Please report how many lines in the records below contain the word "next", and give nothing else.

Items from a dataset:
....................

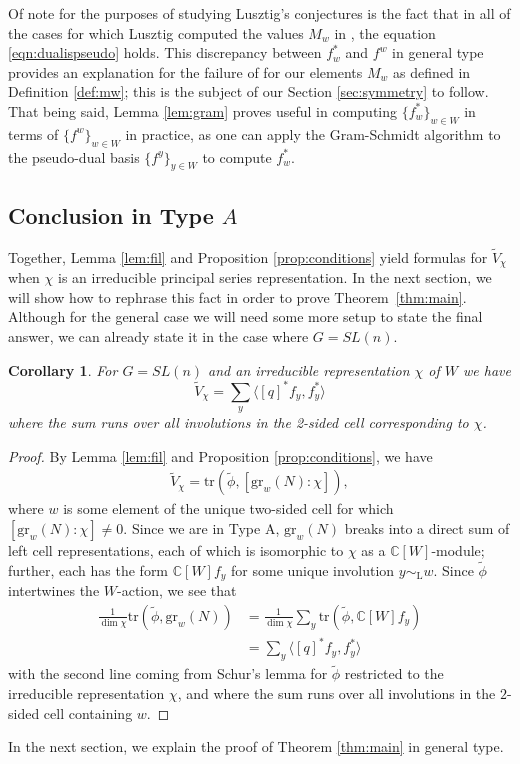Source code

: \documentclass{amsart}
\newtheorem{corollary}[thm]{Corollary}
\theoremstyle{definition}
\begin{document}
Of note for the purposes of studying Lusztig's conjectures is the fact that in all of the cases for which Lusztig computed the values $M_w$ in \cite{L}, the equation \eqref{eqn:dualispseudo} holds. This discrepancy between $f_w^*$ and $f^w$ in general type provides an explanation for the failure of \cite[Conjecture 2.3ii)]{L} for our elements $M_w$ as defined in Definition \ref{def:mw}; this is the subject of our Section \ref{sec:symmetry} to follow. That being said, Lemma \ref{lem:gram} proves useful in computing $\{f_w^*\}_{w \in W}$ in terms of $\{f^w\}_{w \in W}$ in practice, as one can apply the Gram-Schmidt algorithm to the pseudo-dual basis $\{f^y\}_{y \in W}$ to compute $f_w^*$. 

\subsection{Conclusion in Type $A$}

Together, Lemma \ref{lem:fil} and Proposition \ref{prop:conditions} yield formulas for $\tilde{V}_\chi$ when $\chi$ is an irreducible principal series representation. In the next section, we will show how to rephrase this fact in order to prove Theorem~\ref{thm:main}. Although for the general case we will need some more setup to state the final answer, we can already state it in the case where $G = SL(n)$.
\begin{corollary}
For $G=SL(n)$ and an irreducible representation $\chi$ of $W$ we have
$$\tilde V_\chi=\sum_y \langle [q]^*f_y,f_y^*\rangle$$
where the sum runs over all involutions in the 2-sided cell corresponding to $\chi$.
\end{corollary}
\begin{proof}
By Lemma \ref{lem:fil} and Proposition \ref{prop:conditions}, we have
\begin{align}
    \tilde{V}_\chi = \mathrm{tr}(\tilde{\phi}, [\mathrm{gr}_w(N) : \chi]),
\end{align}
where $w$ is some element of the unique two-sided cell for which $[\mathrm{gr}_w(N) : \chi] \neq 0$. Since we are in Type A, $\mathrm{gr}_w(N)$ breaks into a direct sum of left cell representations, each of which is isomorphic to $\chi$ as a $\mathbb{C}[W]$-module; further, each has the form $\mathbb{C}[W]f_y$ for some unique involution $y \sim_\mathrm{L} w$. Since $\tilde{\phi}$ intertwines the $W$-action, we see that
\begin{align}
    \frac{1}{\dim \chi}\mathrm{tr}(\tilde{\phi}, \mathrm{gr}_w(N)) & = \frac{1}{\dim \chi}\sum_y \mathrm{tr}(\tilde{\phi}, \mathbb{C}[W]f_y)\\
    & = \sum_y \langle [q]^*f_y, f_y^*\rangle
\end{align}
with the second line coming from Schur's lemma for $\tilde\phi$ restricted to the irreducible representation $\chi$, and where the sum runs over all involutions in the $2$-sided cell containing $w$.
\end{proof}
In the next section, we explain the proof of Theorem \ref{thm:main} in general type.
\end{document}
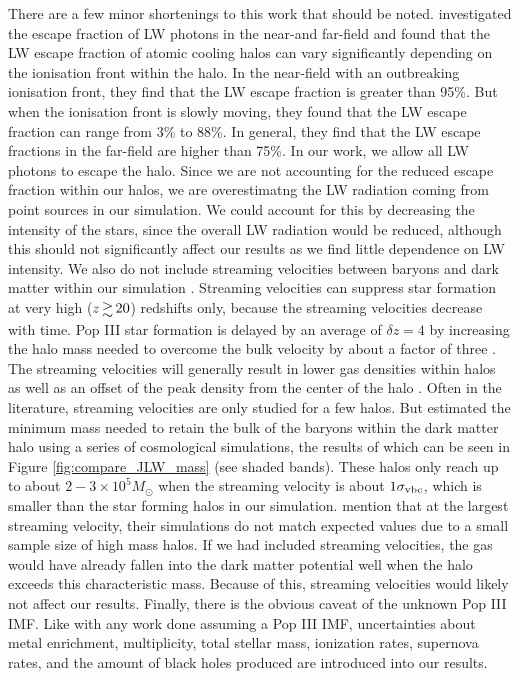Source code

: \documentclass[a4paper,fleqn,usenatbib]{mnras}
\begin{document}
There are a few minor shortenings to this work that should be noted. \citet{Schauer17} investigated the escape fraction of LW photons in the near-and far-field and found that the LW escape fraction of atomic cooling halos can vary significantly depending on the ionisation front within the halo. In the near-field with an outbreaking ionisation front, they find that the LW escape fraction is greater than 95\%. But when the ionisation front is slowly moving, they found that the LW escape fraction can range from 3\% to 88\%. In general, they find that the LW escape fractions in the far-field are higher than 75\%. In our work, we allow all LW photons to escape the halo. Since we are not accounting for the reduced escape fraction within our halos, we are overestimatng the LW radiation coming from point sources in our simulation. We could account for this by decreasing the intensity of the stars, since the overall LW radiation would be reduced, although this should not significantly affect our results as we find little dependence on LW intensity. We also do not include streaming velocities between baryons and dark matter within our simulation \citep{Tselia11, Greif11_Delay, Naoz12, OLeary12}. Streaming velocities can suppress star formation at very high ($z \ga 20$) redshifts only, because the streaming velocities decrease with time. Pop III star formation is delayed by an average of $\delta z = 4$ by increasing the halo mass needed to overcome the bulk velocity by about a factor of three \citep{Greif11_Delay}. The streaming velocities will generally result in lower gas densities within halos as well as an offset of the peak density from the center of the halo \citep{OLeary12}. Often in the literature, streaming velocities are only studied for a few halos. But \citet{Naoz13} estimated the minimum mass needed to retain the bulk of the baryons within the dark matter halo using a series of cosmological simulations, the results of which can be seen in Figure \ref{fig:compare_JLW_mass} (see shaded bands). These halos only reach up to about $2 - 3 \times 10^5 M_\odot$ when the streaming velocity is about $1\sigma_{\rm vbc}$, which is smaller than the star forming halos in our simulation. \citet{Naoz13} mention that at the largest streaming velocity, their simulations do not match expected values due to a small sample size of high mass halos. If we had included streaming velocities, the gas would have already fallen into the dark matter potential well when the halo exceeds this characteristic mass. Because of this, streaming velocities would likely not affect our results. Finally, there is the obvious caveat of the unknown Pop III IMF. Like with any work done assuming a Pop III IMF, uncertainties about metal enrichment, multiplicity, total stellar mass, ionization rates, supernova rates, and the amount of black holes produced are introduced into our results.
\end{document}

....................

Final answer:
2